* [Action item]: Locate each line in the records containing "database". Copy it.

======== Input

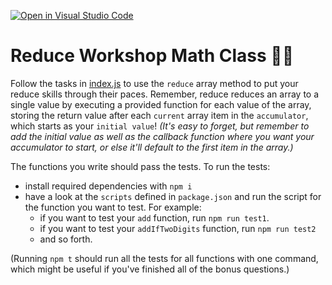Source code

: [![Open in Visual Studio Code](https://classroom.github.com/assets/open-in-vscode-f059dc9a6f8d3a56e377f745f24479a46679e63a5d9fe6f495e02850cd0d8118.svg)](https://classroom.github.com/online_ide?assignment_repo_id=6686257&assignment_repo_type=AssignmentRepo)
# Reduce Workshop Math Class 🔢🏫

Follow the tasks in [index.js](index.js) to use the `reduce` array method to put your reduce skills through their paces. Remember, reduce reduces an array to a single value by executing a provided function for each value of the array, storing the return value after each `current` array item in the `accumulator`, which starts as your `initial value`! _(It's easy to forget, but remember to add the initial value as well as the callback function where you want your accumulator to start, or else it'll default to the first item in the array.)_

The functions you write should pass the tests. To run the tests:

- install required dependencies with `npm i`
- have a look at the `scripts` defined in `package.json` and run the script for the function you want to test. For example:
  - if you want to test your `add` function, run `npm run test1`.
  - if you want to test your `addIfTwoDigits` function, run `npm run test2`
  - and so forth.

(Running `npm t` should run all the tests for all functions with one command, which might be useful if you've finished all of the bonus questions.)
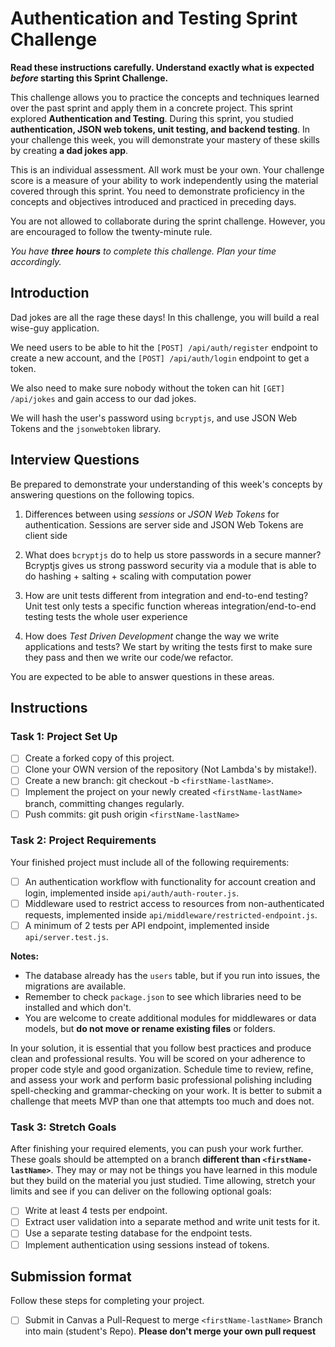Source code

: # Authentication and Testing Sprint Challenge

**Read these instructions carefully. Understand exactly what is expected _before_ starting this Sprint Challenge.**

This challenge allows you to practice the concepts and techniques learned over the past sprint and apply them in a concrete project. This sprint explored **Authentication and Testing**. During this sprint, you studied **authentication, JSON web tokens, unit testing, and backend testing**. In your challenge this week, you will demonstrate your mastery of these skills by creating **a dad jokes app**.

This is an individual assessment. All work must be your own. Your challenge score is a measure of your ability to work independently using the material covered through this sprint. You need to demonstrate proficiency in the concepts and objectives introduced and practiced in preceding days.

You are not allowed to collaborate during the sprint challenge. However, you are encouraged to follow the twenty-minute rule.

_You have **three hours** to complete this challenge. Plan your time accordingly._

## Introduction

Dad jokes are all the rage these days! In this challenge, you will build a real wise-guy application.

We need users to be able to hit the `[POST] /api/auth/register` endpoint to create a new account, and the `[POST] /api/auth/login` endpoint to get a token.

We also need to make sure nobody without the token can hit `[GET] /api/jokes` and gain access to our dad jokes.

We will hash the user's password using `bcryptjs`, and use JSON Web Tokens and the `jsonwebtoken` library.

## Interview Questions

Be prepared to demonstrate your understanding of this week's concepts by answering questions on the following topics.

1. Differences between using _sessions_ or _JSON Web Tokens_ for authentication.
   Sessions are server side and JSON Web Tokens are client side

2. What does `bcryptjs` do to help us store passwords in a secure manner?
   Bcryptjs gives us strong password security via a module that is able to do hashing + salting + scaling with computation power

3. How are unit tests different from integration and end-to-end testing?
   Unit test only tests a specific function whereas integration/end-to-end testing tests the whole user experience

4. How does _Test Driven Development_ change the way we write applications and tests?
   We start by writing the tests first to make sure they pass and then we write our code/we refactor.

You are expected to be able to answer questions in these areas.

## Instructions

### Task 1: Project Set Up

- [ ] Create a forked copy of this project.
- [ ] Clone your OWN version of the repository (Not Lambda's by mistake!).
- [ ] Create a new branch: git checkout -b `<firstName-lastName>`.
- [ ] Implement the project on your newly created `<firstName-lastName>` branch, committing changes regularly.
- [ ] Push commits: git push origin `<firstName-lastName>`

### Task 2: Project Requirements

Your finished project must include all of the following requirements:

- [ ] An authentication workflow with functionality for account creation and login, implemented inside `api/auth/auth-router.js`.
- [ ] Middleware used to restrict access to resources from non-authenticated requests, implemented inside `api/middleware/restricted-endpoint.js`.
- [ ] A minimum of 2 tests per API endpoint, implemented inside `api/server.test.js`.

**Notes:**

- The database already has the `users` table, but if you run into issues, the migrations are available.
- Remember to check `package.json` to see which libraries need to be installed and which don't.
- You are welcome to create additional modules for middlewares or data models, but **do not move or rename existing files** or folders.

In your solution, it is essential that you follow best practices and produce clean and professional results. You will be scored on your adherence to proper code style and good organization. Schedule time to review, refine, and assess your work and perform basic professional polishing including spell-checking and grammar-checking on your work. It is better to submit a challenge that meets MVP than one that attempts too much and does not.

### Task 3: Stretch Goals

After finishing your required elements, you can push your work further. These goals should be attempted on a branch **different than `<firstName-lastName>`**. They may or may not be things you have learned in this module but they build on the material you just studied. Time allowing, stretch your limits and see if you can deliver on the following optional goals:

- [ ] Write at least 4 tests per endpoint.
- [ ] Extract user validation into a separate method and write unit tests for it.
- [ ] Use a separate testing database for the endpoint tests.
- [ ] Implement authentication using sessions instead of tokens.

## Submission format

Follow these steps for completing your project.

- [ ] Submit in Canvas a Pull-Request to merge `<firstName-lastName>` Branch into main (student's Repo). **Please don't merge your own pull request**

================

* [Exercise solution]:
- The database already has the `users` table, but if you run into issues, the migrations are available.
- [ ] Use a separate testing database for the endpoint tests.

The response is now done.